A picture’s worth a thousand words.

Photo Courtesy of Daily Overview

Astronauts often refer to “the overview effect,” the moment, when looking down at Earth from space, they realize our smallness, our fragility and improbable existence, and the need for humanity to protect our one and only home. In Daily Overview, Benjamin Grant seeks to create this cognitive shift for the majority of people who will never travel to space. A Wired article describes his method, he begins by scrolling through Google Earth and selecting the most visually stunning and thought provoking images of both nature and man- “congested metropolises, stunning empty wilderness, and monstrous mining operations.” Then he uses color correction sparingly to emphasize the image, much like a photojournalist would edit a RAW file from their camera.


He hopes that the pictures will help us understand the beauty of Earth and the serious impact we’ve already had on it.

“What I’m really trying to get across here is that we’ve entered an important time in human history where our home has been significantly altered,” he told Wired.

Grant realizes the images can create conflicting emotions in viewers; the photos of shrinking ice sheets and light pollution from crowded cities are both beautiful and horrifying. The overhead shot of a Kenyan refugee camp is breathtaking because of its terrible atrocities and its sheer size.
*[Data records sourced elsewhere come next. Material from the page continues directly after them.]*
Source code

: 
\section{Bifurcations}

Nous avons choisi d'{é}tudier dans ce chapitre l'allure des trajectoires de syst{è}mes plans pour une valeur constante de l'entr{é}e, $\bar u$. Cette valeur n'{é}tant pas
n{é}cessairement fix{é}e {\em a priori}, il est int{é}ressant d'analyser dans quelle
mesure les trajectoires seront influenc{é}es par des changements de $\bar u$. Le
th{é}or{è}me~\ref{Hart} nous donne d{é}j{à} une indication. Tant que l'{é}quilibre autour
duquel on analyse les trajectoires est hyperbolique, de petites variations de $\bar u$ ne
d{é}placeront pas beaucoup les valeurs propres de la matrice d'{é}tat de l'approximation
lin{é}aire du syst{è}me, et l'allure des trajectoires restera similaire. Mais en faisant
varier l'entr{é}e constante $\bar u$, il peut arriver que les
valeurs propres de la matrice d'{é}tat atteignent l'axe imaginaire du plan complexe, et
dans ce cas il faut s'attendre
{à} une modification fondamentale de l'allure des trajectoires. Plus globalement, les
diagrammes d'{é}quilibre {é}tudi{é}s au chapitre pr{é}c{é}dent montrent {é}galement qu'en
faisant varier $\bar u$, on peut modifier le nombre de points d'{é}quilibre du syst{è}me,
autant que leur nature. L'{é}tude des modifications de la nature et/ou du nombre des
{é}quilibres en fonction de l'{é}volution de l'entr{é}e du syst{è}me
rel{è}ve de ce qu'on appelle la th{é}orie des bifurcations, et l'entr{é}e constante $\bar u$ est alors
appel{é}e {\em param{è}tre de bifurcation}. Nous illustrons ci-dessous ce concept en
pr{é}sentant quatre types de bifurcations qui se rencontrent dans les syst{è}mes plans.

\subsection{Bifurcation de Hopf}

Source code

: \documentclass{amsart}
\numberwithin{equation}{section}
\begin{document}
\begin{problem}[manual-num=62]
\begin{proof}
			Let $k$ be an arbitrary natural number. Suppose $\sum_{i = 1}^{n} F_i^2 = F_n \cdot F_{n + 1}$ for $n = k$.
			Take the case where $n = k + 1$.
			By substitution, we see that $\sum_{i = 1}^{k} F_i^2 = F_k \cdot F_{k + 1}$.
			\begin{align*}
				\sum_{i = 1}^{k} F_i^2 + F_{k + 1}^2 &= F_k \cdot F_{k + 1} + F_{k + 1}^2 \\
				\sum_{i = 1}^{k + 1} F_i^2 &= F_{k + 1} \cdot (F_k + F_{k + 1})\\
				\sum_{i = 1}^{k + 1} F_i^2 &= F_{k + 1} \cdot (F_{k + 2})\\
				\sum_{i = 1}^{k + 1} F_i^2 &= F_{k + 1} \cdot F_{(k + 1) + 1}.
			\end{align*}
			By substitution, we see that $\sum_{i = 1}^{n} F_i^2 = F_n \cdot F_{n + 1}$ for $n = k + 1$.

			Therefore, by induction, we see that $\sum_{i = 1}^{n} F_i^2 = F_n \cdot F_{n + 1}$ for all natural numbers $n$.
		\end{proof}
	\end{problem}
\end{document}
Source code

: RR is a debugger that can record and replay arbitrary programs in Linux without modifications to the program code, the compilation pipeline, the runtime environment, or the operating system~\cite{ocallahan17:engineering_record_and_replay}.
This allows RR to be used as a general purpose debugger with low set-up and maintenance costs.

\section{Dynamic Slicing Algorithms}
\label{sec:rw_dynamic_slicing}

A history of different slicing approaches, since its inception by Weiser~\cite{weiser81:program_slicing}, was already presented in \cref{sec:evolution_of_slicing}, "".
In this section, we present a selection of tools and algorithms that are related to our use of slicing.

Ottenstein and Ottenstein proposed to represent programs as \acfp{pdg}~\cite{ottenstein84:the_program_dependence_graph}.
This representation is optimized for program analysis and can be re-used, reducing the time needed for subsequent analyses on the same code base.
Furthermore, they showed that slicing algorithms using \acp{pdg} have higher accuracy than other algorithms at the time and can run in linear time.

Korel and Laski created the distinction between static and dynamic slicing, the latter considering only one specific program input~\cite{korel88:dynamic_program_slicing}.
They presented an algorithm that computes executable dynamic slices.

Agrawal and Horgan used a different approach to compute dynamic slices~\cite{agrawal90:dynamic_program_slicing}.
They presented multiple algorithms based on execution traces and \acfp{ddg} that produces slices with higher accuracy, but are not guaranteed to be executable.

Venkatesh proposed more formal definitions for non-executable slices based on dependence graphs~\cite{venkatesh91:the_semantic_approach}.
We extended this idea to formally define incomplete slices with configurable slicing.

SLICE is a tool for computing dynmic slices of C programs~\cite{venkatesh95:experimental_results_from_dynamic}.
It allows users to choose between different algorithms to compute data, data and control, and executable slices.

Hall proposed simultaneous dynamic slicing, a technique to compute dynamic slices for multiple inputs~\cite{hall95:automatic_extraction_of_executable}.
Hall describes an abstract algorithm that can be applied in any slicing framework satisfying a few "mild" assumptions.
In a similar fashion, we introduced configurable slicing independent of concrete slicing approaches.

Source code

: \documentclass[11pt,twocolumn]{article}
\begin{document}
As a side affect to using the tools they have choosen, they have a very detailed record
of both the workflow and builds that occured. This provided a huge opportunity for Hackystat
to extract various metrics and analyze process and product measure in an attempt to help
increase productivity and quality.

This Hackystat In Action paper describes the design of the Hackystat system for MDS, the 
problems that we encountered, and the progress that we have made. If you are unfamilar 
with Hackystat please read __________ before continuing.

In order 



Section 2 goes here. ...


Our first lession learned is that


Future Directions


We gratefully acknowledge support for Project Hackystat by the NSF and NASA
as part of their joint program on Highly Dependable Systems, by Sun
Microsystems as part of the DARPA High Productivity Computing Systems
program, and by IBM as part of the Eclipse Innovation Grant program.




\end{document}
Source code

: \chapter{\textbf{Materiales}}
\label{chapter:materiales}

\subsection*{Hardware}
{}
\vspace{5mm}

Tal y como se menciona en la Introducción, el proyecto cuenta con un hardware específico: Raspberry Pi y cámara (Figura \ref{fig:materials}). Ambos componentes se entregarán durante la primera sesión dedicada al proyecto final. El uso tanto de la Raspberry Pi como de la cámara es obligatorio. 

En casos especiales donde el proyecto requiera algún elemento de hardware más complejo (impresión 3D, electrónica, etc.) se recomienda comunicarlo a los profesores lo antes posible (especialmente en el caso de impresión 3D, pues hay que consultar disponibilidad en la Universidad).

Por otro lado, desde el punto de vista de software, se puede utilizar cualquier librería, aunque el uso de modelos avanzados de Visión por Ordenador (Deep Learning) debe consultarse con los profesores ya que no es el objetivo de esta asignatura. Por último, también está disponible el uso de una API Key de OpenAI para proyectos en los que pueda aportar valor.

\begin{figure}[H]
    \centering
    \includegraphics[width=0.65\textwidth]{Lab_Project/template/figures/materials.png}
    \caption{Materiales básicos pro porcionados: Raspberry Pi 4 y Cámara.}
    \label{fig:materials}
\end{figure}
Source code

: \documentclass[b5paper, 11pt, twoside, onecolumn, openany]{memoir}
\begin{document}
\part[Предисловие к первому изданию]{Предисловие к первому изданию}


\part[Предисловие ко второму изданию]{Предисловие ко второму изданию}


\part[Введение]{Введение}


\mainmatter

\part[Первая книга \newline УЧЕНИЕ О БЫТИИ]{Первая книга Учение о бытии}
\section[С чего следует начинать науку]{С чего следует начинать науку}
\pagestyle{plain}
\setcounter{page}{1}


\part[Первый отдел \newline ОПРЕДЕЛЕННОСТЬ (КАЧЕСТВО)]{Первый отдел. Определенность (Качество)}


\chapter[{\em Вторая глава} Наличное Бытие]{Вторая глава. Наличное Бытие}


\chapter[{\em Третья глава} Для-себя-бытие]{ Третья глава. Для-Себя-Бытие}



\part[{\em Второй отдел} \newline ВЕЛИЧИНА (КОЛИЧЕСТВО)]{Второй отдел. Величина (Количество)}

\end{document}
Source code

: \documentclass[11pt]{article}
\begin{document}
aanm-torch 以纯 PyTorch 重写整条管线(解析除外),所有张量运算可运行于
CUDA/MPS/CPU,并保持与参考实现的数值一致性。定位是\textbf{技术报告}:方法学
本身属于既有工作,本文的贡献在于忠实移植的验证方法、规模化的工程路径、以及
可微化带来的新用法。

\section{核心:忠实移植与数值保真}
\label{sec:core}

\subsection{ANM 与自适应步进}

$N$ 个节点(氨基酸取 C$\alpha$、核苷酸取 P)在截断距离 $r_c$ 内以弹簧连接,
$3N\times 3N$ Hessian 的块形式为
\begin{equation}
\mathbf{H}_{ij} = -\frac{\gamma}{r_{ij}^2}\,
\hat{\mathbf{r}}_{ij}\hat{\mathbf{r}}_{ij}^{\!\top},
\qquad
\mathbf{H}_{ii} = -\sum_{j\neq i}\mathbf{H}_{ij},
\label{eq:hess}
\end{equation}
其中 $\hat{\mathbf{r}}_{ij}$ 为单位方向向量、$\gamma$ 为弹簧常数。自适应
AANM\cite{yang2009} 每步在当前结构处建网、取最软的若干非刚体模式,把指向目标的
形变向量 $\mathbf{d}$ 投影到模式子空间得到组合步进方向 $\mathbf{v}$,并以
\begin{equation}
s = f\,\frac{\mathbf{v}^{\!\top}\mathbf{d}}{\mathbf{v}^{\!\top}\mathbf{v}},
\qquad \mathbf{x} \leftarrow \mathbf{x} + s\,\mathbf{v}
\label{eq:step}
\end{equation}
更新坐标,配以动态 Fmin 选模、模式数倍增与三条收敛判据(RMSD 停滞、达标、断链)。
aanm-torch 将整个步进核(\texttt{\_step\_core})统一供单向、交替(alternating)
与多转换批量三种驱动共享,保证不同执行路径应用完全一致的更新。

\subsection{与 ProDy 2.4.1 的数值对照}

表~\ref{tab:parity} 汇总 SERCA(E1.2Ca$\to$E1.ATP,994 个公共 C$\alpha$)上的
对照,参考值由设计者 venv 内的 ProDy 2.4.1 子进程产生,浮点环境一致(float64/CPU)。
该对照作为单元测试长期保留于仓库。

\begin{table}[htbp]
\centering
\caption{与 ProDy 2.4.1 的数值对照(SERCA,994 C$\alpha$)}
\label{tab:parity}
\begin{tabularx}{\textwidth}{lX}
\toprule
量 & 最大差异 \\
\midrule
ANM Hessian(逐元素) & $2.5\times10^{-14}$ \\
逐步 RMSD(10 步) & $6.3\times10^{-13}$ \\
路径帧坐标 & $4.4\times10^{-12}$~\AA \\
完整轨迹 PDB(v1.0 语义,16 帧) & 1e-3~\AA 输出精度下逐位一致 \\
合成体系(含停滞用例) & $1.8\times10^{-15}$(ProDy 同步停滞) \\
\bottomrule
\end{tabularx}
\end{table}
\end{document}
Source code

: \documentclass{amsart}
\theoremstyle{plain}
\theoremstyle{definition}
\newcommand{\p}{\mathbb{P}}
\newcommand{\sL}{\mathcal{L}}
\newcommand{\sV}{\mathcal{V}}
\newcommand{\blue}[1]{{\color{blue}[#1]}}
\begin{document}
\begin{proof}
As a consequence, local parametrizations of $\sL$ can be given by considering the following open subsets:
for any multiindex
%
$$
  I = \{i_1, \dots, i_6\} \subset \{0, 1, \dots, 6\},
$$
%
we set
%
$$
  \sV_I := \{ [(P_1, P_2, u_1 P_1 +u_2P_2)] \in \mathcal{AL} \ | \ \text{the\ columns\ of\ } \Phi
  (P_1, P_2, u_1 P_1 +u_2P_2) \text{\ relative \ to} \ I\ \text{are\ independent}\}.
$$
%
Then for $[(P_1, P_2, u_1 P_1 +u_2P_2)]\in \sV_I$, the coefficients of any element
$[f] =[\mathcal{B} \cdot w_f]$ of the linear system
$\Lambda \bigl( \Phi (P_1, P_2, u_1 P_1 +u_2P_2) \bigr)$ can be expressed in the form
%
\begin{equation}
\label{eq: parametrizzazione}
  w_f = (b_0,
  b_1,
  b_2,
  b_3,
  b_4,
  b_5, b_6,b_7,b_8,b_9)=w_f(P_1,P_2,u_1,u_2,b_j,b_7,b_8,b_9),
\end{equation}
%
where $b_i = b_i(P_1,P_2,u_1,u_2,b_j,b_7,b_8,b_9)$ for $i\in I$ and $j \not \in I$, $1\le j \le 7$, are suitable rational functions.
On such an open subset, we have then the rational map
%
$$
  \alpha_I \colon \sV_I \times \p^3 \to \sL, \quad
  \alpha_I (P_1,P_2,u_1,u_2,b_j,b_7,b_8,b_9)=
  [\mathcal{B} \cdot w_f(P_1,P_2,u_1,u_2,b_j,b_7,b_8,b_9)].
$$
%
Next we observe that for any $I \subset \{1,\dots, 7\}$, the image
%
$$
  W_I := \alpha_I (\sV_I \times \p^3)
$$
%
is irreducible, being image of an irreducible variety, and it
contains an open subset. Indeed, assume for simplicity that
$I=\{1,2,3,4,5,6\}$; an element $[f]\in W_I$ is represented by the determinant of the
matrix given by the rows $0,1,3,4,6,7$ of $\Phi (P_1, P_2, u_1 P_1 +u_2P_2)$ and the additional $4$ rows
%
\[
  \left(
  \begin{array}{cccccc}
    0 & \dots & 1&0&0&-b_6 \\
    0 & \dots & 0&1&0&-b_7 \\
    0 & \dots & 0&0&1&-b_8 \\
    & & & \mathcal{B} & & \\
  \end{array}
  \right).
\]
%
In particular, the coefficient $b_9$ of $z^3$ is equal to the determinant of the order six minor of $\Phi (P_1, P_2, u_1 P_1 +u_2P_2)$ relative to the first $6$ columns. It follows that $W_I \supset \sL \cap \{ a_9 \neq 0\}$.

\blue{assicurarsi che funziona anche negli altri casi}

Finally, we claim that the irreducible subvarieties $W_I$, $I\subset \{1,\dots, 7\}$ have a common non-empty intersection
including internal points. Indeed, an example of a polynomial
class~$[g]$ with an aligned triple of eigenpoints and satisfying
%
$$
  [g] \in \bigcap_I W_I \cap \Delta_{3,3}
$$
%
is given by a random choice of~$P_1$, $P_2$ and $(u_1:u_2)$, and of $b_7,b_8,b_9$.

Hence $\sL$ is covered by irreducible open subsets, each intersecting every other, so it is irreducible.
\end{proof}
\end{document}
Grant likes this contradiction because it provokes people to think and learn more about environmental issues they might not have known previously.

The Daily Overview has a website, an Instagram account, and is currently featured at the Deutsches Museum until January 2016. Grant plans to use exhibitions like the one in Munich, as well as a possible upcoming book, to raise money for environmental causes and hopefully continue to raise awareness about the need to take care for Mother Earth.